Already retail trading is troubling the new Barnett Government. Big supermarket chains have been quick to press for reform, arguing the current restrictions mean shoppers are paying more for their groceries.
Their opponents, independent supermarkets, convenience stores and service stations like the current arrangements -- they can open while others must close and naturally this suits them.
Today, arguments for and against deregulation of shop trading hours are seen as a battle between big and small business -- the big, bad Coles and Woolies versus the small, struggling independent. But this is not the full picture. The data shows small business is also hurt by restrictions on shop trading hours.
It is no accident that the States with the greatest growth in small retailer numbers are those with the most liberal shop trading hours. The chart, right, shows while Victorian small retailer numbers grew 30 per cent in the past decade, WA growth was only 2 per cent.
And this lack of new small shops is not surprising because the most successful shopping areas elsewhere are open at times consumers want to shop -- the weekend -- and combine big anchor tenants such as department stores with all the funky and individual boutiques and specialty shops that exemplify small business.
Far from the big guys swamping the small, the evidence from everywhere else is that they are complementary. As the WA Chamber of Commerce and Industry notes, the biggest drop in small businesses as a proportion of total retailers happened in WA and South Australia, where trading-hour restrictions still exist.
Traditionally, trade unions and churches have opposed Sunday retail trade, based on the idea that nobody should be forced to work on a Sunday. Twenty years ago, this argument had some merit because most employees were full-time workers. These days, with many more part-time workers who fit employment around study, child care and other responsibilities, the pool of people choosing to work on Sunday is much greater. Interestingly, both Coles and Woolworths make Sunday work voluntary while most smaller retailers have less flexibility and offer no choice over Sunday working hours.

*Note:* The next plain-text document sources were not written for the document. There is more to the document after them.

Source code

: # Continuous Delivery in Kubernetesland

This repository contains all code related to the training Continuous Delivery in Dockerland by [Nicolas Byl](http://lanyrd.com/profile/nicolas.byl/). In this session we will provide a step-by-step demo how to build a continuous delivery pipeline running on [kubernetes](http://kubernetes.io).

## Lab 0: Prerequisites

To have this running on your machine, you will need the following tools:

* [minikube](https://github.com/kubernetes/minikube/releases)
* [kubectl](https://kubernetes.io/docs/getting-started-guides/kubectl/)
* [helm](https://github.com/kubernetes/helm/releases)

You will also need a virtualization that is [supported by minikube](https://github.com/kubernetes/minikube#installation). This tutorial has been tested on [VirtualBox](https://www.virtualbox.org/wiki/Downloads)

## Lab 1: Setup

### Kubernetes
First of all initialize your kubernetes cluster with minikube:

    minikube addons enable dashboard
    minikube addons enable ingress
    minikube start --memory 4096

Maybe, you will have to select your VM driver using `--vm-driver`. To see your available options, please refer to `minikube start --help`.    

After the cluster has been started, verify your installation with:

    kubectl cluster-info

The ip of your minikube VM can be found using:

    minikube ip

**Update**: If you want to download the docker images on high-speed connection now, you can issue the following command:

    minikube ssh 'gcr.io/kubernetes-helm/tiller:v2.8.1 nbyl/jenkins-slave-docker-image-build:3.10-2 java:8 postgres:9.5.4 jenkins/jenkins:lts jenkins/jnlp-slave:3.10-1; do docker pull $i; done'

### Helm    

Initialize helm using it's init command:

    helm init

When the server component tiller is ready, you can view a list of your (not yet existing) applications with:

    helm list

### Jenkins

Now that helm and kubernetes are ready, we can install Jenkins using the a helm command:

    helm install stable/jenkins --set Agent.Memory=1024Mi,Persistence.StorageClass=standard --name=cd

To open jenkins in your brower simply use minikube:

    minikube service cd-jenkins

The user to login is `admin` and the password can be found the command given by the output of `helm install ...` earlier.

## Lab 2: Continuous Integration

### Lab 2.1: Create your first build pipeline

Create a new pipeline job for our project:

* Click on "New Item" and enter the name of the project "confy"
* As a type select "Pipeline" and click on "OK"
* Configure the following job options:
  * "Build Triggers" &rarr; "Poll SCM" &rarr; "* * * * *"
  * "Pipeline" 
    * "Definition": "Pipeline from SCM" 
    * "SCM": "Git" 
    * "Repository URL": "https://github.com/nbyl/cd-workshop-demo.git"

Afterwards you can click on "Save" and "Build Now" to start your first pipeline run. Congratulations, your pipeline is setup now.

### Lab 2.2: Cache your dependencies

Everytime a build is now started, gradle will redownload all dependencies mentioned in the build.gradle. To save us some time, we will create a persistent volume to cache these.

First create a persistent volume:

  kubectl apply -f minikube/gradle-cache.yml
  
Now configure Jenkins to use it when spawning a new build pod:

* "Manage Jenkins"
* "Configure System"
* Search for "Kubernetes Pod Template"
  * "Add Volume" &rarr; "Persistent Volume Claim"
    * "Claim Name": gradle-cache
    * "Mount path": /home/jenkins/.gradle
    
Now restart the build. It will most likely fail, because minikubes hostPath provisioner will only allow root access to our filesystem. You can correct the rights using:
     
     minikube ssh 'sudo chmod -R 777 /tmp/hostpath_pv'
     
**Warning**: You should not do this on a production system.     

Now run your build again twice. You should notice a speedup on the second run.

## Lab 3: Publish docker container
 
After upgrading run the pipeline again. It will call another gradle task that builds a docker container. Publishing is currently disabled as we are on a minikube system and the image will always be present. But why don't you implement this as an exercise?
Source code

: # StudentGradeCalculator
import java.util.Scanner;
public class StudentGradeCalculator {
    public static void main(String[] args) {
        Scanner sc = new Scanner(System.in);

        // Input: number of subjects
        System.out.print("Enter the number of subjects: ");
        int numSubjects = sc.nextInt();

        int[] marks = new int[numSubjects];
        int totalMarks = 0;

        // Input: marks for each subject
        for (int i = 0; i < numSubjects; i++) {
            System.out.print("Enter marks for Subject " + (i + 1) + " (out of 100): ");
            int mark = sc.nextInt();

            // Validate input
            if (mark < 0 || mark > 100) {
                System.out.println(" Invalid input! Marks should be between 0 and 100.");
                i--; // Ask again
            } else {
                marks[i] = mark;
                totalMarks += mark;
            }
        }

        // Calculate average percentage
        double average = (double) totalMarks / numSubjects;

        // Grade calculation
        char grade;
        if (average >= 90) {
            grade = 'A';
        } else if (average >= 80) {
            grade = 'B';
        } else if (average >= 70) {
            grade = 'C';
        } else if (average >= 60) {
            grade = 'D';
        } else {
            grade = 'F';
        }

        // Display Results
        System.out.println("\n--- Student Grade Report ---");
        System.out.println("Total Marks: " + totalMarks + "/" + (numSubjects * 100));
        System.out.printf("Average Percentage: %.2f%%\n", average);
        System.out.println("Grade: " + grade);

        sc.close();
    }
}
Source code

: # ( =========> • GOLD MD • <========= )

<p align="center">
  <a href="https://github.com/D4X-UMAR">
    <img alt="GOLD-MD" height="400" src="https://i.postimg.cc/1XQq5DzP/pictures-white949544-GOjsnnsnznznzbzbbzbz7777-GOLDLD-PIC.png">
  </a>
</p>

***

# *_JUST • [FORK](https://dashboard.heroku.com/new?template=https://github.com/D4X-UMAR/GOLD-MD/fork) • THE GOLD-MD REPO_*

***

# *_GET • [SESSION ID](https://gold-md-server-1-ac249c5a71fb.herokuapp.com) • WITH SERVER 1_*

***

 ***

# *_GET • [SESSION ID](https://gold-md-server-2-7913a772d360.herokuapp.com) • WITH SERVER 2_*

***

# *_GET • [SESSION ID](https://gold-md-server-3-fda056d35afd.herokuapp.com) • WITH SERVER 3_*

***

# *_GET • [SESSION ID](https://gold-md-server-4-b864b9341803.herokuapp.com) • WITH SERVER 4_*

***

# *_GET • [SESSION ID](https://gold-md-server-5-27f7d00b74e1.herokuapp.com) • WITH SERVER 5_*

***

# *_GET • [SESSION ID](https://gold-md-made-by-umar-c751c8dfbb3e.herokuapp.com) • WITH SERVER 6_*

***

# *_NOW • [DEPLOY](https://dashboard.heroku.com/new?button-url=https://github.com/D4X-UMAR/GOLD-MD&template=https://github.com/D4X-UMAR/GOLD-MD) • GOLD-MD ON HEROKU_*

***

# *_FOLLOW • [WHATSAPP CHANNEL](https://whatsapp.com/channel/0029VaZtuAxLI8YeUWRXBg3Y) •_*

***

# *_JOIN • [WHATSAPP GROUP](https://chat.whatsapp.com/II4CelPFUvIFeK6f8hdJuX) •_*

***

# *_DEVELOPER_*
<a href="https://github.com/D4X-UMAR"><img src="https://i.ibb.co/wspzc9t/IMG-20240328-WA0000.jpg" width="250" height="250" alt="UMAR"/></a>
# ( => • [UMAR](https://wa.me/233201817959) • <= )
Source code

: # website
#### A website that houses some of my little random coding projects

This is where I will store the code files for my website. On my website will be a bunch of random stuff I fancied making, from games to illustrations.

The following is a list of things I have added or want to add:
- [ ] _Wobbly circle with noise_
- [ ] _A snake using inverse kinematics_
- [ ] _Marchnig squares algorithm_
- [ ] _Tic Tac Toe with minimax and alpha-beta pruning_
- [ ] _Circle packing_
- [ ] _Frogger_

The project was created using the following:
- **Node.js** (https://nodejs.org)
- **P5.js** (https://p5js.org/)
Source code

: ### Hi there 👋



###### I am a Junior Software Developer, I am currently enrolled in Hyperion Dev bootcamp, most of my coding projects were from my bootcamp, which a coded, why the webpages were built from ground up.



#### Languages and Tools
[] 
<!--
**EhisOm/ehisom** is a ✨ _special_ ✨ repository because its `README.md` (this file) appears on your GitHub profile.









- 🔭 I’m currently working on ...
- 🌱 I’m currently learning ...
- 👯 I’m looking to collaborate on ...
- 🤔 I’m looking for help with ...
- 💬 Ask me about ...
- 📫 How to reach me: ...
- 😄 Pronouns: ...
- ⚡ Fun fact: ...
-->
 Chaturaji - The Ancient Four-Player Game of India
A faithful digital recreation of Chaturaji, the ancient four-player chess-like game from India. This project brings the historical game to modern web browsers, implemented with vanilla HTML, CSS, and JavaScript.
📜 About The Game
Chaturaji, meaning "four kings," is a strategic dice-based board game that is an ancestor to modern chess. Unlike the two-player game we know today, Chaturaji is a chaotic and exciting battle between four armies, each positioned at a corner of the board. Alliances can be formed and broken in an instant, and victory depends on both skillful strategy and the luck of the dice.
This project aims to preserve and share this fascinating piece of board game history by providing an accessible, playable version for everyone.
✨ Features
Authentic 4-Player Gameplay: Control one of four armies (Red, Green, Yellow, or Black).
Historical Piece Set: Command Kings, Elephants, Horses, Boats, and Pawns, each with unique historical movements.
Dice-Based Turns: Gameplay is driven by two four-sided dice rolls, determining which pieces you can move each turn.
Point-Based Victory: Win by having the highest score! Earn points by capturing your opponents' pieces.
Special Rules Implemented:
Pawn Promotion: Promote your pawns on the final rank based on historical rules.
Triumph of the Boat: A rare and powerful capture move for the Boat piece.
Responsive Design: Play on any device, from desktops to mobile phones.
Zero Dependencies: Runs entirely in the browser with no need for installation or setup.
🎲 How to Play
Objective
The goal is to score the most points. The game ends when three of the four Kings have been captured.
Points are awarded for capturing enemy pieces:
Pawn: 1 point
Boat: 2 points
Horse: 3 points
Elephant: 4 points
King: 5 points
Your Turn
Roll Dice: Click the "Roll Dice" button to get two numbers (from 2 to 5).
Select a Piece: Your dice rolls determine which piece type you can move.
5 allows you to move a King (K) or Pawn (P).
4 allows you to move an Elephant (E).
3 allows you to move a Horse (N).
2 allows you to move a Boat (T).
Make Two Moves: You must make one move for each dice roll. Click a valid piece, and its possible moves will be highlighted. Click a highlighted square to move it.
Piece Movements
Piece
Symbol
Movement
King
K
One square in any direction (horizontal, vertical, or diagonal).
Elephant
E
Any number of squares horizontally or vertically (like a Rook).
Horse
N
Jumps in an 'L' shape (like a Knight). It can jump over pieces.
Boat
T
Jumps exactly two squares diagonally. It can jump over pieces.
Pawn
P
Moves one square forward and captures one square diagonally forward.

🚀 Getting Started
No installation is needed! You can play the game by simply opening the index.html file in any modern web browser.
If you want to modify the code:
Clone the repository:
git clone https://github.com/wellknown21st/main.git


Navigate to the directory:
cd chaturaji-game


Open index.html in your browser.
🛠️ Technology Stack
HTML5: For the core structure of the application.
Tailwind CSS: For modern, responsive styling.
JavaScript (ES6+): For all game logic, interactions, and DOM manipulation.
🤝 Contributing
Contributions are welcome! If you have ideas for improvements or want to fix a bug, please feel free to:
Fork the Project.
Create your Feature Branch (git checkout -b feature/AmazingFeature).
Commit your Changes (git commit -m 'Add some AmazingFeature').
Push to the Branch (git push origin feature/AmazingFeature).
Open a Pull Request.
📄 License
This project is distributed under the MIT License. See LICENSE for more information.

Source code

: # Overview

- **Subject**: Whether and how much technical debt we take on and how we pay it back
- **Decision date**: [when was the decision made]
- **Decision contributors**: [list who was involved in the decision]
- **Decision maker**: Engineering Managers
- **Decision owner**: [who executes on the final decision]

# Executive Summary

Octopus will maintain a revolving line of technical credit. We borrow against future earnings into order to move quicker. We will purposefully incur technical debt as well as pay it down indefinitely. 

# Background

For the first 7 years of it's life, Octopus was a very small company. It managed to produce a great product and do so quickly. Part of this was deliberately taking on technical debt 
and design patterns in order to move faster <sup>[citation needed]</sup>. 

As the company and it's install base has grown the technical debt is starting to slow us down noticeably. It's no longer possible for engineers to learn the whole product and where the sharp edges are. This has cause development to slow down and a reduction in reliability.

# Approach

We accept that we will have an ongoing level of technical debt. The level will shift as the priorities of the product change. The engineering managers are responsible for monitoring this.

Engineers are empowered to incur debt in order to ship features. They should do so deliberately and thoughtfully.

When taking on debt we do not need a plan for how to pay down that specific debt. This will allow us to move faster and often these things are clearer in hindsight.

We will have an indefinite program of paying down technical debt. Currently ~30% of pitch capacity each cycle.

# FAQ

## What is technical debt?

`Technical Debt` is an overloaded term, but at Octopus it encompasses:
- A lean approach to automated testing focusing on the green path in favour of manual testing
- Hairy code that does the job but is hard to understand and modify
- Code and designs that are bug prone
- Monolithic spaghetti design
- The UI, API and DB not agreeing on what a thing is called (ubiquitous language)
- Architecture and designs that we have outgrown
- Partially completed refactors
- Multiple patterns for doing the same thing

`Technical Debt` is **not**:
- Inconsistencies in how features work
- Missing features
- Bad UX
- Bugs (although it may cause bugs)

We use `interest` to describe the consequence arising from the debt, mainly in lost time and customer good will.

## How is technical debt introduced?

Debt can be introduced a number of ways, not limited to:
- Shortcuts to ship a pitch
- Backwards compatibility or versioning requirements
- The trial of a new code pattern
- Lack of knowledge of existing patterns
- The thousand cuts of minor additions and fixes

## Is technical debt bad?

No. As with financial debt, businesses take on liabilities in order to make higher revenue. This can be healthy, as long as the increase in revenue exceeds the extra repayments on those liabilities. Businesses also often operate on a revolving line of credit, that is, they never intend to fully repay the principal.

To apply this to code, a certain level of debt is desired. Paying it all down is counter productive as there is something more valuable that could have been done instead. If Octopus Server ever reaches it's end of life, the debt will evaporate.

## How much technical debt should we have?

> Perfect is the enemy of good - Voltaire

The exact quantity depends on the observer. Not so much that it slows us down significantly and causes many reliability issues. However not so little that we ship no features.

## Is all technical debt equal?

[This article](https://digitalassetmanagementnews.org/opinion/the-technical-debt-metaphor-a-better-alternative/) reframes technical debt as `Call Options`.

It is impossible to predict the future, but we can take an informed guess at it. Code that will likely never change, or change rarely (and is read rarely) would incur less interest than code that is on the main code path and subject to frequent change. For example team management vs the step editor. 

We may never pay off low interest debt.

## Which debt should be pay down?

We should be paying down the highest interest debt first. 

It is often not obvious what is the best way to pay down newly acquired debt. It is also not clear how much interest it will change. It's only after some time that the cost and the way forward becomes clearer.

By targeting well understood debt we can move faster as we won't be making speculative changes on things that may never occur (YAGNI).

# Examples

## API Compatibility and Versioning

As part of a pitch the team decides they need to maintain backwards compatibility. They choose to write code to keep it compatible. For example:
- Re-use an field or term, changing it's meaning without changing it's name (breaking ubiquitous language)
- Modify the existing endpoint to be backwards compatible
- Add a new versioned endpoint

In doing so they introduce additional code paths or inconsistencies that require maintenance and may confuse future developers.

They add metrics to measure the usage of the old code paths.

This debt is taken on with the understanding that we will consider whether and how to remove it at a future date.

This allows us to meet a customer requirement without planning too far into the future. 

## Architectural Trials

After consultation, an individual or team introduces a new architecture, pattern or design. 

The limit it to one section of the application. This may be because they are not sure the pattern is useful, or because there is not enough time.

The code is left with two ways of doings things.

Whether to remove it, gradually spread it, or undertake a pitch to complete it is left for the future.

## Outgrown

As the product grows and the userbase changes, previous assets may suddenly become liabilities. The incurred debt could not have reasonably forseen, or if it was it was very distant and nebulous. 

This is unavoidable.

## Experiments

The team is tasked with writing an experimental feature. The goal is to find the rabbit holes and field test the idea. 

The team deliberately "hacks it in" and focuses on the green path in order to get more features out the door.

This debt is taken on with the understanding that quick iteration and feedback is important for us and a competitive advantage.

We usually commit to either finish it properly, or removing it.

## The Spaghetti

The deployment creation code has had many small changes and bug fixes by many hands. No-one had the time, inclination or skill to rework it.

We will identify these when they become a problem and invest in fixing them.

The silent losers from all this argy-bargy between vested interests are consumers. In every place shop trading hours have been liberalised there would be an outcry and electoral oblivion if major restrictions were reintroduced. People get used to the freedom to shop on Sunday.
They weave it into their lives, so that Sunday trading becomes an ordinary thing, as commonplace as football on a Sunday.
Since shopping is so mundane, so much a habit, it is easy to believe that since we manage to survive now without Sunday trading we won't personally benefit from it if it were introduced. Like most outmoded practices, once they're gone nobody misses them but until then we put up with the way it is now, pretty much without thinking about it a lot.
Freedom and flexibility are not the only benefits for consumers. As a Choice survey proved, the supermarkets currently allowed to trade on Sundays charge significantly higher prices than Coles and Woolworths. The fact that these otherwise uncompetitive stores do so well on Sunday, to the extent it is their biggest day of trade, tells us two things. First, consumers want and need to shop for food on a Sunday, the demand is clearly there. Second, consumers are losing from the trading hours restrictions -- they are forced to pay more for the "privilege" of shopping on a Sunday.
But some consumer apathy and confusion over the benefits is no excuse for Government apathy -- the broader economic effects are too important to ignore. Places with deregulated shop trading, not just phoney tourist areas, have more shops, employ more people in retail trade and generate greater economic activity from retail. The economy-wide benefits are significant.
And the economic benefits are not just from retail trade itself. A growing and increasingly diversified population creates demand for greater variety, whether this is in retail, restaurants, entertainment or work. Great cities cater to all sorts and increasingly the kinds of young, highly skilled workers WA needs are demanding more lifestyle options than the State is permitting. The result is an outflow of young people to other States and to overseas, exactly the people WA is desperate to attract.
Eventually WA will totally deregulate shop trading hours. Eventually somebody will be brave enough to take on the vested interests and act for the benefit of consumers and the State economy. Once it happens the issue will go away: nobody ever agitates for re-regulation.
Until then the pressure will keep mounting because the current situation is unsupportable, a gross distortion that benefits a tiny minority of food retailers against the interests of the whole community. A new Liberal Government not beholden to vested interests is the obvious place to make this important change.